Summary of Assessment Findings

Algeria-Compliance with the Basel Core Principles on Effective Banking Supervision

(Assessment of November 1999, using October 1999 methodology)

CPs Major Categories Main Findings
Precondition for effective banking supervision (CP 1) There are weaknesses in the public and market infrastructure. Some amendments of laws and regulations are recommended. The major issue remains the divestiture of the State from the banking sector.
Licensing and structure (CPs 2-5) The CPs in this group of principles are essentially in compliance, but a strengthening of licensing procedures is essential.
Prudential regulations and requirements (CPs 6-15) 9 of the 10 principles in this group are noncompliant. The authorities have made efforts to issue new regulations, but they need to enforce compliance with these rules. There is also a need to adopt the Financial Action Task Force (FATF) principles on money laundering.
Methods of ongoing supervision (CPs 16-20) Algeria does not comply with most of the CPs in this category. However, steps are being taken to improve off-site and on-site supervisions through an intensive IMF technical assistance program.
Information requirements (CP 21) The reporting process of Algerian banks could be improved by developing coordination with external auditors. They should be required to immediately inform the supervisory authority if they detect any matters of material significance to the bank concerned.
Formal powers of supervisors (CP 22) Measured against essential criteria, Algeria is largely compliant with CP 22. However, additional measures should be taken to avoid supervisory forbearance.
Cross-border banking (CPs 23-25) Algeria is not compliant with this group of principles, but for the time being this is not a priority. The Bank of Algeria, however, would have the power to enter into formal agreements with other country supervisors to facilitate future supervision.

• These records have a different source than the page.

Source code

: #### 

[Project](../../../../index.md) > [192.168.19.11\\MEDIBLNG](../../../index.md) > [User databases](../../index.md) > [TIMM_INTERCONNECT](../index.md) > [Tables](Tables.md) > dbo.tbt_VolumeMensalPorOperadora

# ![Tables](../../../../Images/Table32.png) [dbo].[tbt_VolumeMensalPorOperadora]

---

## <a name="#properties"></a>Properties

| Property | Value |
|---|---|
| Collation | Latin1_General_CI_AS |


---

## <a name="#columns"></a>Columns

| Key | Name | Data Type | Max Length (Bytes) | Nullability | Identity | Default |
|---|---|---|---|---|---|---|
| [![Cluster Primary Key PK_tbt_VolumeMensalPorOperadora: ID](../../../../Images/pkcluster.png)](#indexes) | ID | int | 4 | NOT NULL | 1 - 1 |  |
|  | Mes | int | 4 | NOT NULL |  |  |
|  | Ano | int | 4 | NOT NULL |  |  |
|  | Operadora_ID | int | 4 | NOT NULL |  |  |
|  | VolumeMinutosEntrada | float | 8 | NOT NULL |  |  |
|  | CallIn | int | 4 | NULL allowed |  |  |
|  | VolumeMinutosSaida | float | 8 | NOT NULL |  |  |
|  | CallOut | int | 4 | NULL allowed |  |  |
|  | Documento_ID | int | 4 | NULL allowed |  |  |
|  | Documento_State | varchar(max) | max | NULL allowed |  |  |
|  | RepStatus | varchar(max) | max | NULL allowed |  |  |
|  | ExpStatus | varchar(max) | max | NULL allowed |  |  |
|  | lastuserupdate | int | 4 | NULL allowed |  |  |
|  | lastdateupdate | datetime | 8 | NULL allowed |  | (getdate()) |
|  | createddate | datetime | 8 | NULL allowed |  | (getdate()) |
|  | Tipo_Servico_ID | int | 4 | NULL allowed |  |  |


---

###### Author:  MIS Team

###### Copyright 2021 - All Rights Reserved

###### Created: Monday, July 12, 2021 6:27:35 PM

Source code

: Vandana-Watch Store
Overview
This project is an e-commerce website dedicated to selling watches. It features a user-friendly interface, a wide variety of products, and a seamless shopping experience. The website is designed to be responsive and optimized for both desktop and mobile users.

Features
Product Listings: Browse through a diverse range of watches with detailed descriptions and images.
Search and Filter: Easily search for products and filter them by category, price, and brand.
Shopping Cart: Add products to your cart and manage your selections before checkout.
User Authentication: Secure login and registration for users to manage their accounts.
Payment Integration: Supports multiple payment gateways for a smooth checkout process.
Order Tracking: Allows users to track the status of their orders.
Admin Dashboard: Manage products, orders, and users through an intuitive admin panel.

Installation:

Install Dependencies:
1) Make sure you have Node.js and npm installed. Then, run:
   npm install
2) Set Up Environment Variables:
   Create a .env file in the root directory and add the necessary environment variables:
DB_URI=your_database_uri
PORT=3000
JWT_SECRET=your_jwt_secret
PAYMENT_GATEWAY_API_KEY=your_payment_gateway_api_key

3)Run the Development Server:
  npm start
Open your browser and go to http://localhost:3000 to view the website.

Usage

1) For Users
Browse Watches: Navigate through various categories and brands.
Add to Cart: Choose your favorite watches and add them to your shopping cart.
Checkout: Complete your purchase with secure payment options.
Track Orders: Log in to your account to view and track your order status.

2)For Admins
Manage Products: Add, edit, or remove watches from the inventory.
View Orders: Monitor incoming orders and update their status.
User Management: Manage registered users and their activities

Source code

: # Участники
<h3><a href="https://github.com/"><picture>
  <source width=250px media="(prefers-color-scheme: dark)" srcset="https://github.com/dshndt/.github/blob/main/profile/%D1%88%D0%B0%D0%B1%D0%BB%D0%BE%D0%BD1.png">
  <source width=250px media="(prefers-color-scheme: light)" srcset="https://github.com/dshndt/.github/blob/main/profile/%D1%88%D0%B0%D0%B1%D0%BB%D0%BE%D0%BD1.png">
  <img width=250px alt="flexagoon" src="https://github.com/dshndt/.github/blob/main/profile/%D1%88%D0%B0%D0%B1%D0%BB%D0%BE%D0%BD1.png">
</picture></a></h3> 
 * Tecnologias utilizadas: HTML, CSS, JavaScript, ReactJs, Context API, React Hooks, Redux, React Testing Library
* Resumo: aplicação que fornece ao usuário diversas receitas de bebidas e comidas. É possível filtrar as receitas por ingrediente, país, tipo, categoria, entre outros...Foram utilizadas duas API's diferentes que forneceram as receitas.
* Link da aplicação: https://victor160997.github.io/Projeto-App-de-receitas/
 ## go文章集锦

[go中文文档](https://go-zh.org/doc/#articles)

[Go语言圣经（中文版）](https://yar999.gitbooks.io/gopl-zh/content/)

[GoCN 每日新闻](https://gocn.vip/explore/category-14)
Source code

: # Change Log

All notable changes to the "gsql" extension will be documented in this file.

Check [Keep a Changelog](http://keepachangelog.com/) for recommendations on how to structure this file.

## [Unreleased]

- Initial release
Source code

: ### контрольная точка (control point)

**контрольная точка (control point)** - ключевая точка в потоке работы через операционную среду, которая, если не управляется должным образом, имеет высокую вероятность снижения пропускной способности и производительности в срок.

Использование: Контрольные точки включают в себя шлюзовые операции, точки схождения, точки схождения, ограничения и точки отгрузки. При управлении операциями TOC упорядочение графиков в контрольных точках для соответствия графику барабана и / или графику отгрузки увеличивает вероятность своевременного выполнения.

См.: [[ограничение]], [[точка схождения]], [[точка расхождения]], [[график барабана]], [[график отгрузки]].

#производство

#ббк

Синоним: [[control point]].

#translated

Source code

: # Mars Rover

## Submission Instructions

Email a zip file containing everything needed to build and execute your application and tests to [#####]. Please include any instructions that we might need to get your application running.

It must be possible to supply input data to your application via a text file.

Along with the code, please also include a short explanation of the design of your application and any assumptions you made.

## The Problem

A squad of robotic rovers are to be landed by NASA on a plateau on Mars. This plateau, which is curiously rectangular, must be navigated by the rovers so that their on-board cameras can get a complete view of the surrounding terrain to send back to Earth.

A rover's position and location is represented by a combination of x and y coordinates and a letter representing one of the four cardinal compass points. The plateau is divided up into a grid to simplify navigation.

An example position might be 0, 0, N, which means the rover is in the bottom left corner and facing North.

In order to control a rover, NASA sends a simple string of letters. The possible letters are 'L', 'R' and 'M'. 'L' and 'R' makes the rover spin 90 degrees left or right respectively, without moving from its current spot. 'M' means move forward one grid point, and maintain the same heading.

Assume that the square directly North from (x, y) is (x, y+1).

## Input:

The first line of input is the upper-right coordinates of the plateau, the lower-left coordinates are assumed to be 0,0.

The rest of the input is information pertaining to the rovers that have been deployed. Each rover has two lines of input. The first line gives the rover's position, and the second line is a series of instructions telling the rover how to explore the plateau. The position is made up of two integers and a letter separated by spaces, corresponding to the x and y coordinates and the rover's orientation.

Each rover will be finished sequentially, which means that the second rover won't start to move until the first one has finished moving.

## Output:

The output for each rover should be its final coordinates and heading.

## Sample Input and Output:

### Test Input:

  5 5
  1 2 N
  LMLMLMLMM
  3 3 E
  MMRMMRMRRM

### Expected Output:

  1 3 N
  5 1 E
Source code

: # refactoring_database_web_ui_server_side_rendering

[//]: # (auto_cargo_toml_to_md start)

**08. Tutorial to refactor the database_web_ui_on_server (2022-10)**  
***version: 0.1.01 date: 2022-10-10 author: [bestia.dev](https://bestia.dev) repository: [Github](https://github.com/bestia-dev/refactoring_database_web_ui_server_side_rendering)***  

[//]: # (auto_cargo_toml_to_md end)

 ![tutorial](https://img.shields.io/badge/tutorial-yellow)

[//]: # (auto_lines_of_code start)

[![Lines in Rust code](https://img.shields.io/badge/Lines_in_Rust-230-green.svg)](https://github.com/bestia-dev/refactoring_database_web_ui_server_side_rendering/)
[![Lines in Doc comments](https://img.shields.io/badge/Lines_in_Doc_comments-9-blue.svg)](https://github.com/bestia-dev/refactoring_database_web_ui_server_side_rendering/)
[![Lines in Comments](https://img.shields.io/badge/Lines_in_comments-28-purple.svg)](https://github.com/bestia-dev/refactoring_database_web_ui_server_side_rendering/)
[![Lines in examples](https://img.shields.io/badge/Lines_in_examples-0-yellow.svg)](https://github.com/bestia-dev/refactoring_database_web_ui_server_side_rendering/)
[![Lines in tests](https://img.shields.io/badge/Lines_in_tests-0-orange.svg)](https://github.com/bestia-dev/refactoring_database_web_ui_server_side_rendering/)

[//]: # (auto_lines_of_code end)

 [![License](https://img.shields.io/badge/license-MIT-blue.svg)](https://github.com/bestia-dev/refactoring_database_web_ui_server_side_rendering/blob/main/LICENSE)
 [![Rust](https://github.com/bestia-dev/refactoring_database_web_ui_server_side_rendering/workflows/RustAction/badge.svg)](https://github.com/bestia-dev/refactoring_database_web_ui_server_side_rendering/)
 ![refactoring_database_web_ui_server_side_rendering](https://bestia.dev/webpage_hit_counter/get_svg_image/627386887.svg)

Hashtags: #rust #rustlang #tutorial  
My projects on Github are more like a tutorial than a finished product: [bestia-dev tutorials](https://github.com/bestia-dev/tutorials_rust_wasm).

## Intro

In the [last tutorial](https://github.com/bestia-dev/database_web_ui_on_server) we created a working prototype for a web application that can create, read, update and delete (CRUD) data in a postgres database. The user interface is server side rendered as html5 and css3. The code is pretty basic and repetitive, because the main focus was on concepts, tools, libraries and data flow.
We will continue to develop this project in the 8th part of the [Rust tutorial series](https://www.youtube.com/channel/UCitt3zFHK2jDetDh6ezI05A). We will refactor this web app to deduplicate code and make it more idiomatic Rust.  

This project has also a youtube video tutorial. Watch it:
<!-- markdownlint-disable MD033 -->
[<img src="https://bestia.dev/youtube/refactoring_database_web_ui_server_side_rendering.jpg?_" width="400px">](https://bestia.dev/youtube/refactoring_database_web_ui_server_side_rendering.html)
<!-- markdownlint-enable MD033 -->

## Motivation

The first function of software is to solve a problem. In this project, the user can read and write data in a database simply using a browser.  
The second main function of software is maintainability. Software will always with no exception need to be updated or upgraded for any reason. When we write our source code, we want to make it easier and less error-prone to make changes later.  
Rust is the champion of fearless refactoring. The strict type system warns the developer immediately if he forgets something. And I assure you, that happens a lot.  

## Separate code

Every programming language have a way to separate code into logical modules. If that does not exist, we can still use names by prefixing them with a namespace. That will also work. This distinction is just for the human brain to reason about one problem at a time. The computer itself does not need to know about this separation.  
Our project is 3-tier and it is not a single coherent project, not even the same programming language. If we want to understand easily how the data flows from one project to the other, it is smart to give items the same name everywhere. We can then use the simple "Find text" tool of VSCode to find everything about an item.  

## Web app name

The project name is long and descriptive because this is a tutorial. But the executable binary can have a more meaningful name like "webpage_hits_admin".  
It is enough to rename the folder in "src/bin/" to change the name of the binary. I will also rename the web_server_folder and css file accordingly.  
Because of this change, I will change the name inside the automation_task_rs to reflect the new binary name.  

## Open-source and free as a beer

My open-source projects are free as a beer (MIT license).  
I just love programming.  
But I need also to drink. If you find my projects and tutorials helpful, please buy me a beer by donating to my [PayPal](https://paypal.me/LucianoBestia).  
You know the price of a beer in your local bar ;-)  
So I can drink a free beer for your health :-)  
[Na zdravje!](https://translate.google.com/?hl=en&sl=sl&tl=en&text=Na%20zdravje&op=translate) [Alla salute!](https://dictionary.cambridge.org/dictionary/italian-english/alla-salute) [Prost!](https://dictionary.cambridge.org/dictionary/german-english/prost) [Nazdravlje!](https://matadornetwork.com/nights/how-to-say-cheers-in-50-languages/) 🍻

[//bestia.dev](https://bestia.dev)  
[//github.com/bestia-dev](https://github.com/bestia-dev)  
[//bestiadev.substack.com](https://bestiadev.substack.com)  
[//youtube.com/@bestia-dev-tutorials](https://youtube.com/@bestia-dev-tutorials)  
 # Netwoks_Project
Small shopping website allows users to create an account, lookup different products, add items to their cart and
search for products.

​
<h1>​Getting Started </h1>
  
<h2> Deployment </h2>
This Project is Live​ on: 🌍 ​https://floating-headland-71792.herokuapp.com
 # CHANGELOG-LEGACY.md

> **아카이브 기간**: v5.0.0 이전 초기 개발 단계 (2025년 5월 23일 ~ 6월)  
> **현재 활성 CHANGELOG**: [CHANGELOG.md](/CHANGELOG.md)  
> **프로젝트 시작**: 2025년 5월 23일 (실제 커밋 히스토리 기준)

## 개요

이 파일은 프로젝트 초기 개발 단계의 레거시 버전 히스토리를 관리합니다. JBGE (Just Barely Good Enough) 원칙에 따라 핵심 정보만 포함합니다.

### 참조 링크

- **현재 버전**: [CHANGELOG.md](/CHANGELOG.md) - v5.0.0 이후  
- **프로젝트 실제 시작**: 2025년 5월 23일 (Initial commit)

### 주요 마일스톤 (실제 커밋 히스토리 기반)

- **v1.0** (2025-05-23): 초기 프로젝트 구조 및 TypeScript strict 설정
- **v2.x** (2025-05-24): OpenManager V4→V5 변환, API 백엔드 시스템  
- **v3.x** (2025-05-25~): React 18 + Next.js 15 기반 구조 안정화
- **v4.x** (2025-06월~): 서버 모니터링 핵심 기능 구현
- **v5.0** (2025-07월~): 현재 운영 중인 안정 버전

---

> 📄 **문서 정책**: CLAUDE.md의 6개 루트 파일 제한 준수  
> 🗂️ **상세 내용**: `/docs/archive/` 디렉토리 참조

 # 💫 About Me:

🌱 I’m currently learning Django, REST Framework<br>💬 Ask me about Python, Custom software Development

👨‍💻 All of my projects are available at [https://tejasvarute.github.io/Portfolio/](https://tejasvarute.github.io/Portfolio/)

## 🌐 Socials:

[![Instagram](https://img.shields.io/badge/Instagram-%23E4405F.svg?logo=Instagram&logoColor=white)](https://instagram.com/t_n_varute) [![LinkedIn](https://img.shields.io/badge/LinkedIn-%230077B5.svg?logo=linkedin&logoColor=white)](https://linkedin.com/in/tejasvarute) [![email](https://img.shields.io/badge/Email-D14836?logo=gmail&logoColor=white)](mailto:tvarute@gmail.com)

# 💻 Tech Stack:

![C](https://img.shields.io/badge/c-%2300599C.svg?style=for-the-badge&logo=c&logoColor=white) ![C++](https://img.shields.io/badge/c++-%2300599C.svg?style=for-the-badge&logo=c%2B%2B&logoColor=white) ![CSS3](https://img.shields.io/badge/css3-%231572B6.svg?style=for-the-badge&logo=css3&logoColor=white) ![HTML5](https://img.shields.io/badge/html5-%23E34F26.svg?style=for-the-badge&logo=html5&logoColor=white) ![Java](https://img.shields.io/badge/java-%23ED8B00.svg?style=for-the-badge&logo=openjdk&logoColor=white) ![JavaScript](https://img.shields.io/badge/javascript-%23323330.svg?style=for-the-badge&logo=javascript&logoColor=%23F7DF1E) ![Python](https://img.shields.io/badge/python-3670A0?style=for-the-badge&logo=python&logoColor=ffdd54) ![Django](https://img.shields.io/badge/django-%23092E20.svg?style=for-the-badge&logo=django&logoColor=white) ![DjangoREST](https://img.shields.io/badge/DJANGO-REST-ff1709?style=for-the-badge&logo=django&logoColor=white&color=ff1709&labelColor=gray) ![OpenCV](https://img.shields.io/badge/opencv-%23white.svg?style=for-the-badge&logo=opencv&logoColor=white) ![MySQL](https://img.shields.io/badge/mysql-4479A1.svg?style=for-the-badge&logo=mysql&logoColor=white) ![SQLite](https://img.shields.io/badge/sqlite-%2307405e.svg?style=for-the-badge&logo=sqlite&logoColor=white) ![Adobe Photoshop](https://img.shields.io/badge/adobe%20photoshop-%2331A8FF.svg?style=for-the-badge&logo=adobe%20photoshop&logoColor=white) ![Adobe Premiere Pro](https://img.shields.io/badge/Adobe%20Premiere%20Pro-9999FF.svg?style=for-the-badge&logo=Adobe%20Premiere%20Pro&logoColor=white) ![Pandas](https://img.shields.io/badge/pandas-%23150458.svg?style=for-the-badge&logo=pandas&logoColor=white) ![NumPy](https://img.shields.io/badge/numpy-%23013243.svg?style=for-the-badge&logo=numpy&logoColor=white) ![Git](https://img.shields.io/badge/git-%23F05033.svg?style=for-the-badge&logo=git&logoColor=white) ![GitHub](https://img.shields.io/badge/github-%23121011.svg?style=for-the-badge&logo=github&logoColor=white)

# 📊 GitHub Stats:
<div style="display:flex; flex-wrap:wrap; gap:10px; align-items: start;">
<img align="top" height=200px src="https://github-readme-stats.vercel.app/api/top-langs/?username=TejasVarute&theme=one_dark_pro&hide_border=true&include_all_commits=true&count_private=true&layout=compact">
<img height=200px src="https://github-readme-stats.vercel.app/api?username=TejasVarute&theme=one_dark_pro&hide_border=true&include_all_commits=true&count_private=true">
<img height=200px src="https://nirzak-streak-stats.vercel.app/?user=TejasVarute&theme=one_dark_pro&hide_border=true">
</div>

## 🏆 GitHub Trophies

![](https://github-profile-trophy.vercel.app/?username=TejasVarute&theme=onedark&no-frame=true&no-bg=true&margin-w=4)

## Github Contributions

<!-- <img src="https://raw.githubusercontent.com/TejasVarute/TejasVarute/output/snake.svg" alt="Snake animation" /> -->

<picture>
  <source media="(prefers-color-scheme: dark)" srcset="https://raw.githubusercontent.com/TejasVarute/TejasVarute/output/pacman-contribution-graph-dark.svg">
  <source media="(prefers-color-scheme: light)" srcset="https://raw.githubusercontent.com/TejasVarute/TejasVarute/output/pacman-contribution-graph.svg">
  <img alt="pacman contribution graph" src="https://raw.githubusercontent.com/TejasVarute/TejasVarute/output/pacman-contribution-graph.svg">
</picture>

1 The assessment was conducted in November 1999. It was coordinated by Mr. Durand (IMF) and conducted by a joint IMF/World Bank team comprising Messrs. Védrenne-Lacombe (World Bank) and Chaize (Bank of France, retired).

2 The assessment was conducted following the "Core Principles Methodology," which has been approved by the Basel Committee on Banking Supervision, as well as by the Core Principles Liaison Group, in which the IMF and the World Bank are represented. The compliance was measured against essential criteria only.

3 Against about 50 percent of GDP in Tunisia and Morocco.

4 Public enterprises were also restructured in the 1990s. This process led notably to the closure of about a thousand small enterprises/units and to about 450,000 layoffs.

5 The authorities have requested the World Bank's assistance in tackling this issue.

6 The average refinancing rate was about 12 percent in 1999 due to the intensive use of the overdraft facility (whose rate is 19 percent) by some banks.

7 See Appendix I: summary of assessment findings.

8 As a result, on-site inspections of the government-owned banks have started to be conducted in the first half of 2000.